Would you transcribe the line that holds "上的二维空间，基为 $1,\mathrm i$.", plus every line beneath it through the end of the data, exactly and with nothing added?
EXTRACTED INFORMATION below:
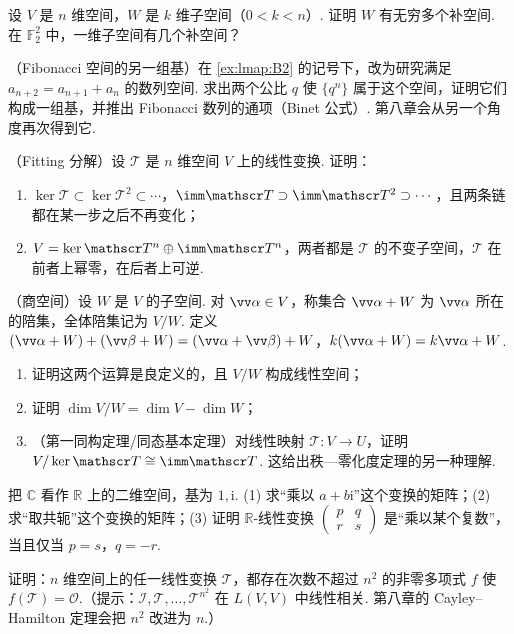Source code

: {\begin{exC}
			\item\label{ex:lmap:C8} 设 $V$ 是 $n$ 维空间，$W$ 是 $k$ 维子空间（$0<k<n$）. 证明 $W$ 有无穷多个补空间. 在 $\mathbb{F}_2^2$ 中，一维子空间有几个补空间？
			\item\label{ex:lmap:C9} （Fibonacci 空间的另一组基）在 \ref{ex:lmap:B2} 的记号下，改为研究满足 $a_{n+2}=a_{n+1}+a_n$ 的数列空间. 求出两个公比 $q$ 使 $\{q^n\}$ 属于这个空间，证明它们构成一组基，并推出 Fibonacci 数列的通项（Binet 公式）. 第八章会从另一个角度再次得到它.
			\item\label{ex:lmap:C10} （Fitting 分解）设 $\mathscr T$ 是 $n$ 维空间 $V$ 上的线性变换. 证明：
			\begin{enumerate}
				\item $\ker\mathscr T\subset\ker\mathscr T^2\subset\cdots$，$\imm\mathscr T\supset\imm\mathscr T^2\supset\cdots$，且两条链都在某一步之后不再变化；
				\item $V=\ker\mathscr T^n\oplus\imm\mathscr T^n$，两者都是 $\mathscr T$ 的不变子空间，$\mathscr T$ 在前者上幂零，在后者上可逆.
			\end{enumerate}
			\item\label{ex:lmap:C11} （商空间）设 $W$ 是 $V$ 的子空间. 对 $\vv\alpha\in V$，称集合 $\vv\alpha+W$ 为 $\vv\alpha$ 所在的陪集，全体陪集记为 $V/W$. 定义 $(\vv\alpha+W)+(\vv\beta+W)=(\vv\alpha+\vv\beta)+W$，$k(\vv\alpha+W)=k\vv\alpha+W$.
			\begin{enumerate}
				\item 证明这两个运算是良定义的，且 $V/W$ 构成线性空间；
				\item 证明 $\dim V/W=\dim V-\dim W$；
				\item （第一同构定理/同态基本定理）对线性映射 $\mathscr T:V\to U$，证明 $V/\ker\mathscr T\cong\imm\mathscr T$. 这给出秩—零化度定理的另一种理解.
			\end{enumerate}
			\item\label{ex:lmap:C12} 把 $\mathbb{C}$ 看作 $\mathbb{R}$ 上的二维空间，基为 $1,\mathrm i$. (1) 求“乘以 $a+b\mathrm i$”这个变换的矩阵；(2) 求“取共轭”这个变换的矩阵；(3) 证明 $\mathbb{R}$-线性变换 $\begin{pmatrix}p&q\\r&s\end{pmatrix}$ 是“乘以某个复数”，当且仅当 $p=s$，$q=-r$.
			\item\label{ex:lmap:C13} 证明：$n$ 维空间上的任一线性变换 $\mathscr T$，都存在次数不超过 $n^2$ 的非零多项式 $f$ 使 $f(\mathscr T)=\mathscr O$.（提示：$\mathscr I,\mathscr T,\ldots,\mathscr T^{n^2}$ 在 $L(V,V)$ 中线性相关. 第八章的 Cayley–Hamilton 定理会把 $n^2$ 改进为 $n$.）

\end{exC}}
End of EXTRACTED INFORMATION.
RESPONSE FOR THIS EXERCISE
			\item\label{ex:lmap:C12} 把 $\mathbb{C}$ 看作 $\mathbb{R}$ 上的二维空间，基为 $1,\mathrm i$. (1) 求“乘以 $a+b\mathrm i$”这个变换的矩阵；(2) 求“取共轭”这个变换的矩阵；(3) 证明 $\mathbb{R}$-线性变换 $\begin{pmatrix}p&q\\r&s\end{pmatrix}$ 是“乘以某个复数”，当且仅当 $p=s$，$q=-r$.
			\item\label{ex:lmap:C13} 证明：$n$ 维空间上的任一线性变换 $\mathscr T$，都存在次数不超过 $n^2$ 的非零多项式 $f$ 使 $f(\mathscr T)=\mathscr O$.（提示：$\mathscr I,\mathscr T,\ldots,\mathscr T^{n^2}$ 在 $L(V,V)$ 中线性相关. 第八章的 Cayley–Hamilton 定理会把 $n^2$ 改进为 $n$.）

\end{exC}}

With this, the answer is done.